Precisa Papavero: “Quella albanese e marocchina sono due comunità che hanno una presenza consolidata da molti anni nel nostro Paese, per loro quindi il percorso di integrazione e stabilizzazione si traduce poi con un più alto numero di nuovi italiani. Per Argentina e Brasile l’acquisizione è soprattutto per discendenza, perché hanno avi italiani. In graduatoria solo questi due paesi rappresentano circa 30 mila nuove cittadinanze nel 2023. Al quarto posto troviamo la Romania, sono la comunità numericamente più importante in Italia ed essendo europei per loro sono richiesti 4 anni di residenza per poter presentare domanda”. E aggiunge: “Dai dati delle nostre survey, dove eseguiamo delle interviste dirette che ci aiutano a evidenziare dati che sfuggono a quelli ufficiali, vediamo che tra le motivazioni che spingono a richiedere la cittadinanza c’è il fatto di non avere più problemi con la burocrazia, la libera circolazione in Europa per chi non la possiede già con il proprio passaporto e una condizione migliore per la propria famiglia”.

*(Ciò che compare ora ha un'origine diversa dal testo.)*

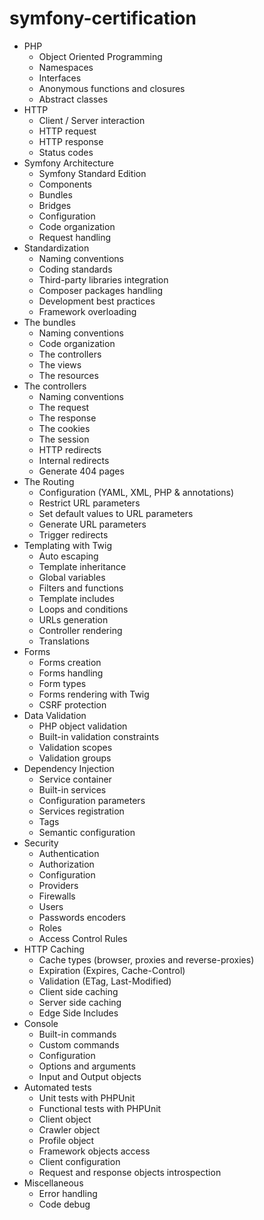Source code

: # symfony-certification

- PHP
  - Object Oriented Programming
  - Namespaces
  - Interfaces
  - Anonymous functions and closures
  - Abstract classes
- HTTP
  - Client / Server interaction
  - HTTP request
  - HTTP response
  - Status codes
- Symfony Architecture
  - Symfony Standard Edition
  - Components
  - Bundles
  - Bridges
  - Configuration
  - Code organization
  - Request handling
- Standardization
  - Naming conventions
  - Coding standards
  - Third-party libraries integration
  - Composer packages handling
  - Development best practices
  - Framework overloading
- The bundles
  - Naming conventions
  - Code organization
  - The controllers
  - The views
  - The resources
- The controllers
  - Naming conventions
  - The request
  - The response
  - The cookies
  - The session
  - HTTP redirects
  - Internal redirects
  - Generate 404 pages
- The Routing
  - Configuration (YAML, XML, PHP & annotations)
  - Restrict URL parameters
  - Set default values to URL parameters
  - Generate URL parameters
  - Trigger redirects
- Templating with Twig
  - Auto escaping
  - Template inheritance
  - Global variables
  - Filters and functions
  - Template includes
  - Loops and conditions
  - URLs generation
  - Controller rendering
  - Translations
- Forms
  - Forms creation
  - Forms handling
  - Form types
  - Forms rendering with Twig
  - CSRF protection
- Data Validation
  - PHP object validation
  - Built-in validation constraints
  - Validation scopes
  - Validation groups
- Dependency Injection
  - Service container
  - Built-in services
  - Configuration parameters
  - Services registration
  - Tags
  - Semantic configuration
- Security
  - Authentication
  - Authorization
  - Configuration
  - Providers
  - Firewalls
  - Users
  - Passwords encoders
  - Roles
  - Access Control Rules
- HTTP Caching
  - Cache types (browser, proxies and reverse-proxies)
  - Expiration (Expires, Cache-Control)
  - Validation (ETag, Last-Modified)
  - Client side caching
  - Server side caching
  - Edge Side Includes
- Console
  - Built-in commands
  - Custom commands
  - Configuration
  - Options and arguments
  - Input and Output objects
- Automated tests
  - Unit tests with PHPUnit
  - Functional tests with PHPUnit
  - Client object
  - Crawler object
  - Profile object
  - Framework objects access
  - Client configuration
  - Request and response objects introspection
- Miscellaneous
  - Error handling
  - Code debug
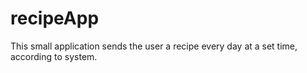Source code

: # recipeApp
This small application sends the user a recipe every day at a set time, according to system.
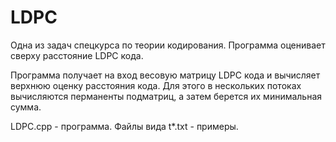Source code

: # LDPC

Одна из задач спецкурса по теории кодирования. Программа оценивает сверху расстояние LDPC кода. 

Программа получает на вход весовую матрицу LDPC кода и вычисляет верхнюю оценку расстояния кода. Для этого в нескольких потоках вычисляются перманенты подматриц, а затем берется их минимальная сумма.

LDPC.cpp - программа. Файлы вида t*.txt - примеры.
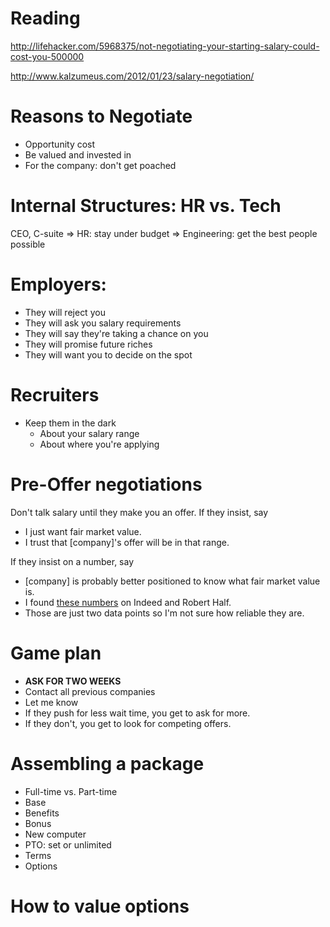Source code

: # Reading

http://lifehacker.com/5968375/not-negotiating-your-starting-salary-could-cost-you-500000

http://www.kalzumeus.com/2012/01/23/salary-negotiation/

# Reasons to Negotiate
* Opportunity cost
* Be valued and invested in
* For the company: don't get poached

# Internal Structures: HR vs. Tech
CEO, C-suite
=> HR: stay under budget
=> Engineering: get the best people possible

# Employers:
* They will reject you
* They will ask you salary requirements
* They will say they're taking a chance on you
* They will promise future riches
* They will want you to decide on the spot

# Recruiters
* Keep them in the dark
  * About your salary range
  * About where you're applying

# Pre-Offer negotiations
Don't talk salary until they make you an offer. If they insist, say
  * I just want fair market value.
  * I trust that [company]'s offer will be in that range.

If they insist on a number, say
  * [company] is probably better positioned to know what fair market value is.
  * I found [these numbers][salary-data] on Indeed and Robert Half.
  * Those are just two data points so I'm not sure how reliable they are.

[salary-data]: ../negotiating/salary-data.md

# Game plan
 * **ASK FOR TWO WEEKS**
 * Contact all previous companies
 * Let me know
 * If they push for less wait time, you get to ask for more.
 * If they don't, you get to look for competing offers.

# Assembling a package
* Full-time vs. Part-time
* Base
* Benefits
* Bonus 
* New computer
* PTO: set or unlimited
* Terms
* Options

# How to value options

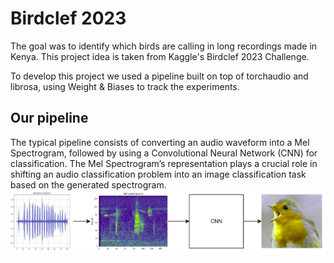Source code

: # Birdclef 2023
The goal was to  identify which birds are calling in long recordings made in Kenya. This project idea is taken from Kaggle's Birdclef 2023 Challenge.

To develop this project we used a pipeline built on top of torchaudio and librosa​, using Weight & Biases to track the experiments.

## Our pipeline
The typical pipeline consists of converting an audio waveform into a Mel Spectrogram, followed by using a Convolutional Neural Network (CNN) for classification. The Mel Spectrogram’s representation plays a crucial role in shifting an audio classification problem into an image classification task based on the generated spectrogram.
![General Pipeline for Audio Processing](img/image.png)


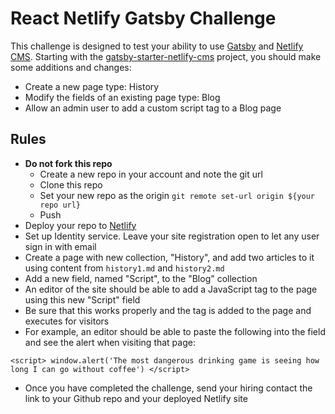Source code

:# React Netlify Gatsby Challenge

This challenge is designed to test your ability to use [Gatsby](https://www.gatsbyjs.org/) and [Netlify CMS](https://www.netlifycms.org/). Starting with the [gatsby-starter-netlify-cms](https://github.com/netlify-templates/gatsby-starter-netlify-cms) project, you should make some additions and changes:

* Create a new page type: History
* Modify the fields of an existing page type: Blog
* Allow an admin user to add a custom script tag to a Blog page

## Rules

* **Do not fork this repo**
  * Create a new repo in your account and note the git url
  * Clone this repo
  * Set your new repo as the origin `git remote set-url origin ${your repo url}`
  * Push
* Deploy your repo to [Netlify](https://netlify.com)
* Set up Identity service. Leave your site registration open to let any user sign in with email
* Create a page with new collection, "History", and add two articles to it using content from `history1.md` and `history2.md`
* Add a new field, named "Script", to the "Blog" collection
* An editor of the site should be able to add a JavaScript tag to the page using this new "Script" field
* Be sure that this works properly and the tag is added to the page and executes for visitors
* For example, an editor should be able to paste the following into the field and see the alert when visiting that page:

`<script>
    window.alert('The most dangerous drinking game is seeing how long I can go without coffee')
</script>`

* Once you have completed the challenge, send your hiring contact the link to your Github repo and your deployed Netlify site
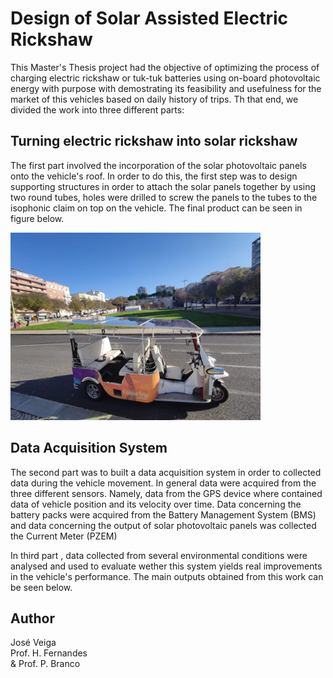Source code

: # Design of Solar Assisted Electric Rickshaw

This Master's Thesis project had the objective of optimizing the process of charging electric rickshaw or tuk-tuk batteries using on-board photovoltaic energy with purpose with demostrating its feasibility and usefulness for the market of this vehicles based on daily history of trips. Th that end, we divided the work into three different parts:

## Turning electric rickshaw into solar rickshaw

The first part involved the incorporation of the solar photovoltaic panels onto the vehicle's roof. In order to do this, the first step was to design supporting structures in order to attach the solar panels together by using two round tubes, holes were drilled to screw the panels to the tubes to the isophonic claim on top on the vehicle. The final product can be seen in figure below.

<img src="/images/soletuk.jpg" width="400" height="300">


## Data Acquisition System

The second part was to built a data acquisition system in order to collected data during the vehicle movement. In general data were acquired from the three different sensors. Namely, data from the GPS device where contained data of vehicle position and its velocity over time. Data concerning the battery packs were acquired from the Battery Management System (BMS) and data concerning the output of solar photovoltaic panels was collected the Current Meter (PZEM)


In third part , data collected from several environmental conditions were analysed and used to evaluate wether this system yields real improvements in the vehicle's performance. The main outputs obtained from this work can be seen below.



## Author
José Veiga<br/> Prof. H. Fernandes<br/> & Prof. P. Branco


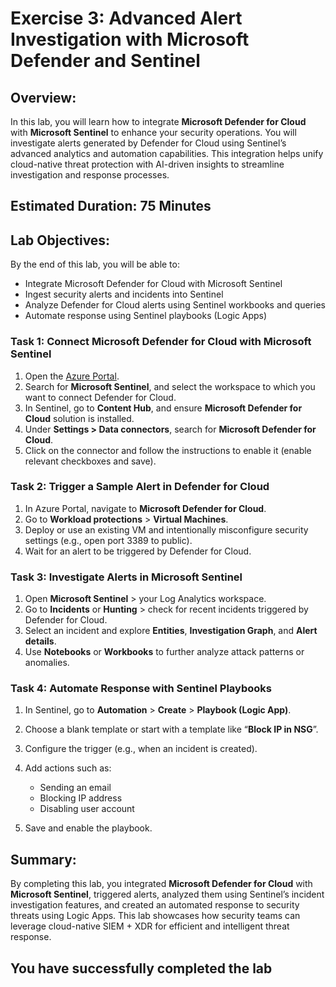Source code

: # Exercise 3: Advanced Alert Investigation with Microsoft Defender and Sentinel 

## **Overview:**

In this lab, you will learn how to integrate **Microsoft Defender for Cloud** with **Microsoft Sentinel** to enhance your security operations. You will investigate alerts generated by Defender for Cloud using Sentinel’s advanced analytics and automation capabilities. This integration helps unify cloud-native threat protection with AI-driven insights to streamline investigation and response processes.

## **Estimated Duration:** 75 Minutes

## **Lab Objectives:**

By the end of this lab, you will be able to:

* Integrate Microsoft Defender for Cloud with Microsoft Sentinel
* Ingest security alerts and incidents into Sentinel
* Analyze Defender for Cloud alerts using Sentinel workbooks and queries
* Automate response using Sentinel playbooks (Logic Apps)

### Task 1: Connect Microsoft Defender for Cloud with Microsoft Sentinel

1. Open the [Azure Portal](https://portal.azure.com).
2. Search for **Microsoft Sentinel**, and select the workspace to which you want to connect Defender for Cloud.
3. In Sentinel, go to **Content Hub**, and ensure **Microsoft Defender for Cloud** solution is installed.
4. Under **Settings > Data connectors**, search for **Microsoft Defender for Cloud**.
5. Click on the connector and follow the instructions to enable it (enable relevant checkboxes and save).

### Task 2: Trigger a Sample Alert in Defender for Cloud

1. In Azure Portal, navigate to **Microsoft Defender for Cloud**.
2. Go to **Workload protections** > **Virtual Machines**.
3. Deploy or use an existing VM and intentionally misconfigure security settings (e.g., open port 3389 to public).
4. Wait for an alert to be triggered by Defender for Cloud.

### Task 3: Investigate Alerts in Microsoft Sentinel

1. Open **Microsoft Sentinel** > your Log Analytics workspace.
2. Go to **Incidents** or **Hunting** > check for recent incidents triggered by Defender for Cloud.
3. Select an incident and explore **Entities**, **Investigation Graph**, and **Alert details**.
4. Use **Notebooks** or **Workbooks** to further analyze attack patterns or anomalies.

### Task 4: Automate Response with Sentinel Playbooks

1. In Sentinel, go to **Automation** > **Create** > **Playbook (Logic App)**.
2. Choose a blank template or start with a template like “**Block IP in NSG**”.
3. Configure the trigger (e.g., when an incident is created).
4. Add actions such as:

   * Sending an email
   * Blocking IP address
   * Disabling user account

5. Save and enable the playbook.

## Summary:

By completing this lab, you integrated **Microsoft Defender for Cloud** with **Microsoft Sentinel**, triggered alerts, analyzed them using Sentinel’s incident investigation features, and created an automated response to security threats using Logic Apps. This lab showcases how security teams can leverage cloud-native SIEM + XDR for efficient and intelligent threat response.

## You have successfully completed the lab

Ma non tutti sono interessati a diventare italiani, per l’impossibilità di avere due cittadinanze pena la perdita di quella d’origine, come per cinesi e indiani, oppure perché intenzionati a tornare nel paese d’origine, o ancora perché il permesso di lungo soggiorno è ritenuto già sufficiente (da due milioni di stranieri, secondo i dati Istat del 2024).
Spiega la ricercatrice della Fondazione: “Il permesso di lungo soggiorno non richiede il rinnovo e consente alcuni vantaggi come la mobilità in Europa, con alcuni limiti, oltre al fatto di poterlo chiedere anche per i familiari. Rispetto alla domanda per la cittadinanza italiana, questo si può fare calcolando 5 anni di presenza legale, con regolare permesso di soggiorno”. Il permesso di lungo soggiorno non permette però i diritti politici, cioè la possibilità di poter votare e di candidarsi alle elezioni.
La scrittrice e sociologa Sumaya Abdel Qader denuncia l’esistenza di impedimenti burocratici che a volte rendono molto difficoltose le procedure per richiedere la cittadinanza, come la momentanea interruzione della residenza: “Accade spesso ai figli di immigrati perché i genitori magari tornano nel paese di origine, alcuni fanno su e giù, e in questo modo si perde la residenza continuativa”.
Qualcosa nell’analisi potrebbe già cambiare con i dati consolidati del 2024, vista l’approvazione della legge che limita la modalità di acquisizione per discendenza: “Prima era possibile richiederla fino alla quarta generazione di discendenza, oggi, con la nuova norma, solo fino alla seconda e questo potrebbe creare uno scossone nella divisione di questi dati, facendo scendere ad esempio il numero di acquisizioni per ius sanguinis. La forte richiesta di queste persone può avere diversi motivi. Qualcuno sostiene che sia per i problemi interni nei Paesi dell’America Latina, che hanno attraversato, come l’Argentina, una crisi piuttosto importante. Altri ritengono invece che una cittadinanza europea con un passaporto forte consenta loro maggiori spostamenti in altri Paesi europei” conclude Papavero.